Task to carry out.
Transcribe the records below exactly as they appear.

===== Available data

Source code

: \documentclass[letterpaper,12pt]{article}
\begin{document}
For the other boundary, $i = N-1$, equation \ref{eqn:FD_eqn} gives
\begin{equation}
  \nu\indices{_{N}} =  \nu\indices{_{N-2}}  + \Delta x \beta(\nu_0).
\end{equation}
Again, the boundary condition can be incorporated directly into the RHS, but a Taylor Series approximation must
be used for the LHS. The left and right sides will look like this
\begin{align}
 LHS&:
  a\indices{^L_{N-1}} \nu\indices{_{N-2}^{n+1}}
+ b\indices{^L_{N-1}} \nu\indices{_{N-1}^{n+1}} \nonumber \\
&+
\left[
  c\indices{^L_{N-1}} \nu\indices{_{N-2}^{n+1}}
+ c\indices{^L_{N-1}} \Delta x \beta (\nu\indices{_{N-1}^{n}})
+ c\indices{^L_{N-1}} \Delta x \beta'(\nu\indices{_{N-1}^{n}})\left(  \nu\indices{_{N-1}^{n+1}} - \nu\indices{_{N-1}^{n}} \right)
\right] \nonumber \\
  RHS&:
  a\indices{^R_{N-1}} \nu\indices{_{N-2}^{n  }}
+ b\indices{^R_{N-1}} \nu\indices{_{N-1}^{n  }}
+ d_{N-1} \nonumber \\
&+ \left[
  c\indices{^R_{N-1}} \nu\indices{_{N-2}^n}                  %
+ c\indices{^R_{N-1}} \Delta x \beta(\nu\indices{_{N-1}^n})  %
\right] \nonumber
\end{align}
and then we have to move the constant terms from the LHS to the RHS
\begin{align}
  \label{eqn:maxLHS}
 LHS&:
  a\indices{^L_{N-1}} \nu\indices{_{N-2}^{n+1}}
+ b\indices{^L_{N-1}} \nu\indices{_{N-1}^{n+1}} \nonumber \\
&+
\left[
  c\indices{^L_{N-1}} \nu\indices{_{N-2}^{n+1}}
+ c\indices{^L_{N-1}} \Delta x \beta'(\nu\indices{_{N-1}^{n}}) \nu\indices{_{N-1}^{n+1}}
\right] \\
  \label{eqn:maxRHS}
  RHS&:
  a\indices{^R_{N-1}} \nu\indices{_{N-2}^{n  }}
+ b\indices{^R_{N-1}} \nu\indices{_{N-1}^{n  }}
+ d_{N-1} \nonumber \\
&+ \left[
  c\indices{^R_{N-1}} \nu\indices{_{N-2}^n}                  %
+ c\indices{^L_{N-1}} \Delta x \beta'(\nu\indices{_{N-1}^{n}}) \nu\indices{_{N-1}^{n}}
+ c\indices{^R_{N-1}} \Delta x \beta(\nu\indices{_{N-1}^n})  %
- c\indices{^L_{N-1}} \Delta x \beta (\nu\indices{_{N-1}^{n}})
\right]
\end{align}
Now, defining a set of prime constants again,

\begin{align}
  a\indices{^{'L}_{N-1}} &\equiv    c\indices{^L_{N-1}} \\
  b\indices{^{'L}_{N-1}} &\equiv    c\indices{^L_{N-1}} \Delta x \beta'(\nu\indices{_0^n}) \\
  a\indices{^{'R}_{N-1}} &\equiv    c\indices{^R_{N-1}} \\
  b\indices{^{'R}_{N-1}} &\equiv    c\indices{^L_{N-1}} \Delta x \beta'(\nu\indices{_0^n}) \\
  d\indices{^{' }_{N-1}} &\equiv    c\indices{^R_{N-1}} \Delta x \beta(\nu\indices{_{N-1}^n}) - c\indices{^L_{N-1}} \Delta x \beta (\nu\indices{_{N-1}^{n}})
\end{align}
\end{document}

==========

Solution to the exercise.
Source code

: \documentclass[letterpaper,12pt]{article}
\begin{document}
For the other boundary, $i = N-1$, equation \ref{eqn:FD_eqn} gives
\begin{equation}
  \nu\indices{_{N}} =  \nu\indices{_{N-2}}  + \Delta x \beta(\nu_0).
\end{equation}
Again, the boundary condition can be incorporated directly into the RHS, but a Taylor Series approximation must
be used for the LHS. The left and right sides will look like this
\begin{align}
 LHS&:
  a\indices{^L_{N-1}} \nu\indices{_{N-2}^{n+1}}
+ b\indices{^L_{N-1}} \nu\indices{_{N-1}^{n+1}} \nonumber \\
&+
\left[
  c\indices{^L_{N-1}} \nu\indices{_{N-2}^{n+1}}
+ c\indices{^L_{N-1}} \Delta x \beta (\nu\indices{_{N-1}^{n}})
+ c\indices{^L_{N-1}} \Delta x \beta'(\nu\indices{_{N-1}^{n}})\left(  \nu\indices{_{N-1}^{n+1}} - \nu\indices{_{N-1}^{n}} \right)
\right] \nonumber \\
  RHS&:
  a\indices{^R_{N-1}} \nu\indices{_{N-2}^{n  }}
+ b\indices{^R_{N-1}} \nu\indices{_{N-1}^{n  }}
+ d_{N-1} \nonumber \\
&+ \left[
  c\indices{^R_{N-1}} \nu\indices{_{N-2}^n}                  %
+ c\indices{^R_{N-1}} \Delta x \beta(\nu\indices{_{N-1}^n})  %
\right] \nonumber
\end{align}
and then we have to move the constant terms from the LHS to the RHS
\begin{align}
  \label{eqn:maxLHS}
 LHS&:
  a\indices{^L_{N-1}} \nu\indices{_{N-2}^{n+1}}
+ b\indices{^L_{N-1}} \nu\indices{_{N-1}^{n+1}} \nonumber \\
&+
\left[
  c\indices{^L_{N-1}} \nu\indices{_{N-2}^{n+1}}
+ c\indices{^L_{N-1}} \Delta x \beta'(\nu\indices{_{N-1}^{n}}) \nu\indices{_{N-1}^{n+1}}
\right] \\
  \label{eqn:maxRHS}
  RHS&:
  a\indices{^R_{N-1}} \nu\indices{_{N-2}^{n  }}
+ b\indices{^R_{N-1}} \nu\indices{_{N-1}^{n  }}
+ d_{N-1} \nonumber \\
&+ \left[
  c\indices{^R_{N-1}} \nu\indices{_{N-2}^n}                  %
+ c\indices{^L_{N-1}} \Delta x \beta'(\nu\indices{_{N-1}^{n}}) \nu\indices{_{N-1}^{n}}
+ c\indices{^R_{N-1}} \Delta x \beta(\nu\indices{_{N-1}^n})  %
- c\indices{^L_{N-1}} \Delta x \beta (\nu\indices{_{N-1}^{n}})
\right]
\end{align}
Now, defining a set of prime constants again,

\begin{align}
  a\indices{^{'L}_{N-1}} &\equiv    c\indices{^L_{N-1}} \\
  b\indices{^{'L}_{N-1}} &\equiv    c\indices{^L_{N-1}} \Delta x \beta'(\nu\indices{_0^n}) \\
  a\indices{^{'R}_{N-1}} &\equiv    c\indices{^R_{N-1}} \\
  b\indices{^{'R}_{N-1}} &\equiv    c\indices{^L_{N-1}} \Delta x \beta'(\nu\indices{_0^n}) \\
  d\indices{^{' }_{N-1}} &\equiv    c\indices{^R_{N-1}} \Delta x \beta(\nu\indices{_{N-1}^n}) - c\indices{^L_{N-1}} \Delta x \beta (\nu\indices{_{N-1}^{n}})
\end{align}
\end{document}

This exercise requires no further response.